---------- GIVEN RECORDS ----------

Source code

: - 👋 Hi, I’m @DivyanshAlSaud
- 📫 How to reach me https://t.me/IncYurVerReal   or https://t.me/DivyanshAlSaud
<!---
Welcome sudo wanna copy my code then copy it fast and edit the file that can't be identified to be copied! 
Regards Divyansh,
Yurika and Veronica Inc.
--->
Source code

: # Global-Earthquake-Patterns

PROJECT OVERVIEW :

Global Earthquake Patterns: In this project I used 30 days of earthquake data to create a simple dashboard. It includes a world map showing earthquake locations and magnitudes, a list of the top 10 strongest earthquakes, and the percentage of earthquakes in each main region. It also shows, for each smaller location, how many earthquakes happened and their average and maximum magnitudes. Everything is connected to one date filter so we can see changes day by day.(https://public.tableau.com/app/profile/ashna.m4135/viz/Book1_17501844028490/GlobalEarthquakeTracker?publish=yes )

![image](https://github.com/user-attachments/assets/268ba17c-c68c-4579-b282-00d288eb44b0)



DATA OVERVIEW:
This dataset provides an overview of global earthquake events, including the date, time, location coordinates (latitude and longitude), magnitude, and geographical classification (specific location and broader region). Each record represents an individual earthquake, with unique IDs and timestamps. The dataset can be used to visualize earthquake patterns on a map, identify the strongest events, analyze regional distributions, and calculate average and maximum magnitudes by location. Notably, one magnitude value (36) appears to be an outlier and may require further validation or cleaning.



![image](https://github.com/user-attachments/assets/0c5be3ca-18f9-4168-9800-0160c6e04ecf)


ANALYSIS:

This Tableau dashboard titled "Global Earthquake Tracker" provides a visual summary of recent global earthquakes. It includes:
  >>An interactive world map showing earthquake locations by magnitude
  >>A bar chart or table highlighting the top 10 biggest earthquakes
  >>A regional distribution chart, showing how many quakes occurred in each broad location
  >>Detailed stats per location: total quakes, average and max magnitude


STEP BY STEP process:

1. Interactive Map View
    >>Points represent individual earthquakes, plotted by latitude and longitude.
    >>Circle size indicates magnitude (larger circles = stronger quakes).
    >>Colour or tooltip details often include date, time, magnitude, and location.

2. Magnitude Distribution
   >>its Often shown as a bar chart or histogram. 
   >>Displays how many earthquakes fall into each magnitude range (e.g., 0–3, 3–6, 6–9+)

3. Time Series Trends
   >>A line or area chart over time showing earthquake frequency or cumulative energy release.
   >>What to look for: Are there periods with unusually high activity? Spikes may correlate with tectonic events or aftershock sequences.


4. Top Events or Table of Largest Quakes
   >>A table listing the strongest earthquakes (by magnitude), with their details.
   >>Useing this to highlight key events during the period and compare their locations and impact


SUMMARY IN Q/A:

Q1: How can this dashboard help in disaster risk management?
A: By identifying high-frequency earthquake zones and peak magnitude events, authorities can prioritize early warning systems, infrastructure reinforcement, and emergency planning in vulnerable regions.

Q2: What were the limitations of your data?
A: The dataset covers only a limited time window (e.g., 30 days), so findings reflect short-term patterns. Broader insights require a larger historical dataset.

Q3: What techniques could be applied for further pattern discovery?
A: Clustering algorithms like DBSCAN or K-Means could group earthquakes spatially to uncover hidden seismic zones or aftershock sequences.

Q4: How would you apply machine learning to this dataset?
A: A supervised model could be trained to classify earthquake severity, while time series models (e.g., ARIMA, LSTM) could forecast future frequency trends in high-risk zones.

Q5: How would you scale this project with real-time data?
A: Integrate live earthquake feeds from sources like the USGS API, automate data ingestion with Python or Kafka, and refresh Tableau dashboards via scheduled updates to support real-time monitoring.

----------

### [TASK DESCRIPTION]
Return every entry exactly.

### [RESULT FOR THIS EXERCISE]
Source code

: - 👋 Hi, I’m @DivyanshAlSaud
- 📫 How to reach me https://t.me/IncYurVerReal   or https://t.me/DivyanshAlSaud
<!---
Welcome sudo wanna copy my code then copy it fast and edit the file that can't be identified to be copied! 
Regards Divyansh,
Yurika and Veronica Inc.
--->
Source code

: # Global-Earthquake-Patterns

PROJECT OVERVIEW :

Global Earthquake Patterns: In this project I used 30 days of earthquake data to create a simple dashboard. It includes a world map showing earthquake locations and magnitudes, a list of the top 10 strongest earthquakes, and the percentage of earthquakes in each main region. It also shows, for each smaller location, how many earthquakes happened and their average and maximum magnitudes. Everything is connected to one date filter so we can see changes day by day.(https://public.tableau.com/app/profile/ashna.m4135/viz/Book1_17501844028490/GlobalEarthquakeTracker?publish=yes )

![image](https://github.com/user-attachments/assets/268ba17c-c68c-4579-b282-00d288eb44b0)



DATA OVERVIEW:
This dataset provides an overview of global earthquake events, including the date, time, location coordinates (latitude and longitude), magnitude, and geographical classification (specific location and broader region). Each record represents an individual earthquake, with unique IDs and timestamps. The dataset can be used to visualize earthquake patterns on a map, identify the strongest events, analyze regional distributions, and calculate average and maximum magnitudes by location. Notably, one magnitude value (36) appears to be an outlier and may require further validation or cleaning.



![image](https://github.com/user-attachments/assets/0c5be3ca-18f9-4168-9800-0160c6e04ecf)


ANALYSIS:

This Tableau dashboard titled "Global Earthquake Tracker" provides a visual summary of recent global earthquakes. It includes:
  >>An interactive world map showing earthquake locations by magnitude
  >>A bar chart or table highlighting the top 10 biggest earthquakes
  >>A regional distribution chart, showing how many quakes occurred in each broad location
  >>Detailed stats per location: total quakes, average and max magnitude


STEP BY STEP process:

1. Interactive Map View
    >>Points represent individual earthquakes, plotted by latitude and longitude.
    >>Circle size indicates magnitude (larger circles = stronger quakes).
    >>Colour or tooltip details often include date, time, magnitude, and location.

2. Magnitude Distribution
   >>its Often shown as a bar chart or histogram. 
   >>Displays how many earthquakes fall into each magnitude range (e.g., 0–3, 3–6, 6–9+)

3. Time Series Trends
   >>A line or area chart over time showing earthquake frequency or cumulative energy release.
   >>What to look for: Are there periods with unusually high activity? Spikes may correlate with tectonic events or aftershock sequences.


4. Top Events or Table of Largest Quakes
   >>A table listing the strongest earthquakes (by magnitude), with their details.
   >>Useing this to highlight key events during the period and compare their locations and impact


SUMMARY IN Q/A:

Q1: How can this dashboard help in disaster risk management?
A: By identifying high-frequency earthquake zones and peak magnitude events, authorities can prioritize early warning systems, infrastructure reinforcement, and emergency planning in vulnerable regions.

Q2: What were the limitations of your data?
A: The dataset covers only a limited time window (e.g., 30 days), so findings reflect short-term patterns. Broader insights require a larger historical dataset.

Q3: What techniques could be applied for further pattern discovery?
A: Clustering algorithms like DBSCAN or K-Means could group earthquakes spatially to uncover hidden seismic zones or aftershock sequences.

Q4: How would you apply machine learning to this dataset?
A: A supervised model could be trained to classify earthquake severity, while time series models (e.g., ARIMA, LSTM) could forecast future frequency trends in high-risk zones.

Q5: How would you scale this project with real-time data?
A: Integrate live earthquake feeds from sources like the USGS API, automate data ingestion with Python or Kafka, and refresh Tableau dashboards via scheduled updates to support real-time monitoring.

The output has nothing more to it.